→ **What you have to do**:
If a record below holds a picture, leave the picture out and copy the rest exactly.

→ **Task data**:
===
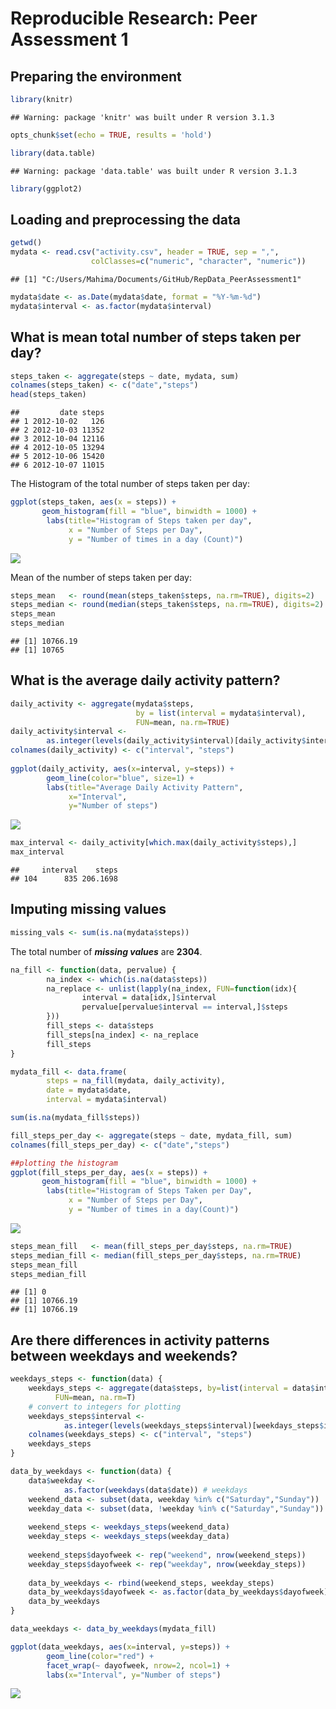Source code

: # Reproducible Research: Peer Assessment 1

## Preparing the environment


```r
library(knitr)
```

```
## Warning: package 'knitr' was built under R version 3.1.3
```

```r
opts_chunk$set(echo = TRUE, results = 'hold')

library(data.table)
```

```
## Warning: package 'data.table' was built under R version 3.1.3
```

```r
library(ggplot2)
```


## Loading and preprocessing the data


```r
getwd()
mydata <- read.csv("activity.csv", header = TRUE, sep = ",",
                  colClasses=c("numeric", "character", "numeric"))
```

```
## [1] "C:/Users/Mahima/Documents/GitHub/RepData_PeerAssessment1"
```


```r
mydata$date <- as.Date(mydata$date, format = "%Y-%m-%d")
mydata$interval <- as.factor(mydata$interval)
```


## What is mean total number of steps taken per day?


```r
steps_taken <- aggregate(steps ~ date, mydata, sum)
colnames(steps_taken) <- c("date","steps")
head(steps_taken)
```

```
##         date steps
## 1 2012-10-02   126
## 2 2012-10-03 11352
## 3 2012-10-04 12116
## 4 2012-10-05 13294
## 5 2012-10-06 15420
## 6 2012-10-07 11015
```

The Histogram of the total number of steps taken per day:


```r
ggplot(steps_taken, aes(x = steps)) + 
       geom_histogram(fill = "blue", binwidth = 1000) + 
        labs(title="Histogram of Steps taken per day", 
             x = "Number of Steps per Day",
             y = "Number of times in a day (Count)")  
```

![](PA1_template_files/figure-html/histo-1.png) 

Mean of the number of steps taken per day:


```r
steps_mean   <- round(mean(steps_taken$steps, na.rm=TRUE), digits=2)
steps_median <- round(median(steps_taken$steps, na.rm=TRUE), digits=2)
steps_mean
steps_median
```

```
## [1] 10766.19
## [1] 10765
```


## What is the average daily activity pattern?



```r
daily_activity <- aggregate(mydata$steps, 
                            by = list(interval = mydata$interval),
                            FUN=mean, na.rm=TRUE)
daily_activity$interval <- 
        as.integer(levels(daily_activity$interval)[daily_activity$interval])
colnames(daily_activity) <- c("interval", "steps")
 
ggplot(daily_activity, aes(x=interval, y=steps)) +   
        geom_line(color="blue", size=1) +  
        labs(title="Average Daily Activity Pattern",
             x="Interval",
             y="Number of steps") 
```

![](PA1_template_files/figure-html/daily_activity-1.png) 

```r
max_interval <- daily_activity[which.max(daily_activity$steps),]
max_interval
```

```
##     interval    steps
## 104      835 206.1698
```


## Imputing missing values


```r
missing_vals <- sum(is.na(mydata$steps))
```

The total number of ***missing values*** are **2304**.


```r
na_fill <- function(data, pervalue) {
        na_index <- which(is.na(data$steps))
        na_replace <- unlist(lapply(na_index, FUN=function(idx){
                interval = data[idx,]$interval
                pervalue[pervalue$interval == interval,]$steps
        }))
        fill_steps <- data$steps
        fill_steps[na_index] <- na_replace
        fill_steps
}

mydata_fill <- data.frame(  
        steps = na_fill(mydata, daily_activity),  
        date = mydata$date,  
        interval = mydata$interval)

sum(is.na(mydata_fill$steps))

fill_steps_per_day <- aggregate(steps ~ date, mydata_fill, sum)
colnames(fill_steps_per_day) <- c("date","steps")

##plotting the histogram
ggplot(fill_steps_per_day, aes(x = steps)) + 
       geom_histogram(fill = "blue", binwidth = 1000) + 
        labs(title="Histogram of Steps Taken per Day", 
             x = "Number of Steps per Day", 
             y = "Number of times in a day(Count)") 
```

![](PA1_template_files/figure-html/missing_value_imputation-1.png) 

```r
steps_mean_fill   <- mean(fill_steps_per_day$steps, na.rm=TRUE)
steps_median_fill <- median(fill_steps_per_day$steps, na.rm=TRUE)
steps_mean_fill
steps_median_fill
```

```
## [1] 0
## [1] 10766.19
## [1] 10766.19
```


## Are there differences in activity patterns between weekdays and weekends?


```r
weekdays_steps <- function(data) {
    weekdays_steps <- aggregate(data$steps, by=list(interval = data$interval),
          FUN=mean, na.rm=T)
    # convert to integers for plotting
    weekdays_steps$interval <- 
            as.integer(levels(weekdays_steps$interval)[weekdays_steps$interval])
    colnames(weekdays_steps) <- c("interval", "steps")
    weekdays_steps
}

data_by_weekdays <- function(data) {
    data$weekday <- 
            as.factor(weekdays(data$date)) # weekdays
    weekend_data <- subset(data, weekday %in% c("Saturday","Sunday"))
    weekday_data <- subset(data, !weekday %in% c("Saturday","Sunday"))
    
    weekend_steps <- weekdays_steps(weekend_data)
    weekday_steps <- weekdays_steps(weekday_data)
    
    weekend_steps$dayofweek <- rep("weekend", nrow(weekend_steps))
    weekday_steps$dayofweek <- rep("weekday", nrow(weekday_steps))
    
    data_by_weekdays <- rbind(weekend_steps, weekday_steps)
    data_by_weekdays$dayofweek <- as.factor(data_by_weekdays$dayofweek)
    data_by_weekdays
}

data_weekdays <- data_by_weekdays(mydata_fill)
```



```r
ggplot(data_weekdays, aes(x=interval, y=steps)) + 
        geom_line(color="red") + 
        facet_wrap(~ dayofweek, nrow=2, ncol=1) +
        labs(x="Interval", y="Number of steps")
```

![](PA1_template_files/figure-html/plot_weekdays-1.png)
===
→ **Answer for the task**:
Source code

: # Reproducible Research: Peer Assessment 1

## Preparing the environment


```r
library(knitr)
```

```
## Warning: package 'knitr' was built under R version 3.1.3
```

```r
opts_chunk$set(echo = TRUE, results = 'hold')

library(data.table)
```

```
## Warning: package 'data.table' was built under R version 3.1.3
```

```r
library(ggplot2)
```


## Loading and preprocessing the data


```r
getwd()
mydata <- read.csv("activity.csv", header = TRUE, sep = ",",
                  colClasses=c("numeric", "character", "numeric"))
```

```
## [1] "C:/Users/Mahima/Documents/GitHub/RepData_PeerAssessment1"
```


```r
mydata$date <- as.Date(mydata$date, format = "%Y-%m-%d")
mydata$interval <- as.factor(mydata$interval)
```


## What is mean total number of steps taken per day?


```r
steps_taken <- aggregate(steps ~ date, mydata, sum)
colnames(steps_taken) <- c("date","steps")
head(steps_taken)
```

```
##         date steps
## 1 2012-10-02   126
## 2 2012-10-03 11352
## 3 2012-10-04 12116
## 4 2012-10-05 13294
## 5 2012-10-06 15420
## 6 2012-10-07 11015
```

The Histogram of the total number of steps taken per day:


```r
ggplot(steps_taken, aes(x = steps)) + 
       geom_histogram(fill = "blue", binwidth = 1000) + 
        labs(title="Histogram of Steps taken per day", 
             x = "Number of Steps per Day",
             y = "Number of times in a day (Count)")  
```

![](PA1_template_files/figure-html/histo-1.png) 

Mean of the number of steps taken per day:


```r
steps_mean   <- round(mean(steps_taken$steps, na.rm=TRUE), digits=2)
steps_median <- round(median(steps_taken$steps, na.rm=TRUE), digits=2)
steps_mean
steps_median
```

```
## [1] 10766.19
## [1] 10765
```


## What is the average daily activity pattern?



```r
daily_activity <- aggregate(mydata$steps, 
                            by = list(interval = mydata$interval),
                            FUN=mean, na.rm=TRUE)
daily_activity$interval <- 
        as.integer(levels(daily_activity$interval)[daily_activity$interval])
colnames(daily_activity) <- c("interval", "steps")
 
ggplot(daily_activity, aes(x=interval, y=steps)) +   
        geom_line(color="blue", size=1) +  
        labs(title="Average Daily Activity Pattern",
             x="Interval",
             y="Number of steps") 
```

![](PA1_template_files/figure-html/daily_activity-1.png) 

```r
max_interval <- daily_activity[which.max(daily_activity$steps),]
max_interval
```

```
##     interval    steps
## 104      835 206.1698
```


## Imputing missing values


```r
missing_vals <- sum(is.na(mydata$steps))
```

The total number of ***missing values*** are **2304**.


```r
na_fill <- function(data, pervalue) {
        na_index <- which(is.na(data$steps))
        na_replace <- unlist(lapply(na_index, FUN=function(idx){
                interval = data[idx,]$interval
                pervalue[pervalue$interval == interval,]$steps
        }))
        fill_steps <- data$steps
        fill_steps[na_index] <- na_replace
        fill_steps
}

mydata_fill <- data.frame(  
        steps = na_fill(mydata, daily_activity),  
        date = mydata$date,  
        interval = mydata$interval)

sum(is.na(mydata_fill$steps))

fill_steps_per_day <- aggregate(steps ~ date, mydata_fill, sum)
colnames(fill_steps_per_day) <- c("date","steps")

##plotting the histogram
ggplot(fill_steps_per_day, aes(x = steps)) + 
       geom_histogram(fill = "blue", binwidth = 1000) + 
        labs(title="Histogram of Steps Taken per Day", 
             x = "Number of Steps per Day", 
             y = "Number of times in a day(Count)") 
```

![](PA1_template_files/figure-html/missing_value_imputation-1.png) 

```r
steps_mean_fill   <- mean(fill_steps_per_day$steps, na.rm=TRUE)
steps_median_fill <- median(fill_steps_per_day$steps, na.rm=TRUE)
steps_mean_fill
steps_median_fill
```

```
## [1] 0
## [1] 10766.19
## [1] 10766.19
```


## Are there differences in activity patterns between weekdays and weekends?


```r
weekdays_steps <- function(data) {
    weekdays_steps <- aggregate(data$steps, by=list(interval = data$interval),
          FUN=mean, na.rm=T)
    # convert to integers for plotting
    weekdays_steps$interval <- 
            as.integer(levels(weekdays_steps$interval)[weekdays_steps$interval])
    colnames(weekdays_steps) <- c("interval", "steps")
    weekdays_steps
}

data_by_weekdays <- function(data) {
    data$weekday <- 
            as.factor(weekdays(data$date)) # weekdays
    weekend_data <- subset(data, weekday %in% c("Saturday","Sunday"))
    weekday_data <- subset(data, !weekday %in% c("Saturday","Sunday"))
    
    weekend_steps <- weekdays_steps(weekend_data)
    weekday_steps <- weekdays_steps(weekday_data)
    
    weekend_steps$dayofweek <- rep("weekend", nrow(weekend_steps))
    weekday_steps$dayofweek <- rep("weekday", nrow(weekday_steps))
    
    data_by_weekdays <- rbind(weekend_steps, weekday_steps)
    data_by_weekdays$dayofweek <- as.factor(data_by_weekdays$dayofweek)
    data_by_weekdays
}

data_weekdays <- data_by_weekdays(mydata_fill)
```



```r
ggplot(data_weekdays, aes(x=interval, y=steps)) + 
        geom_line(color="red") + 
        facet_wrap(~ dayofweek, nrow=2, ncol=1) +
        labs(x="Interval", y="Number of steps")
```

![](PA1_template_files/figure-html/plot_weekdays-1.png)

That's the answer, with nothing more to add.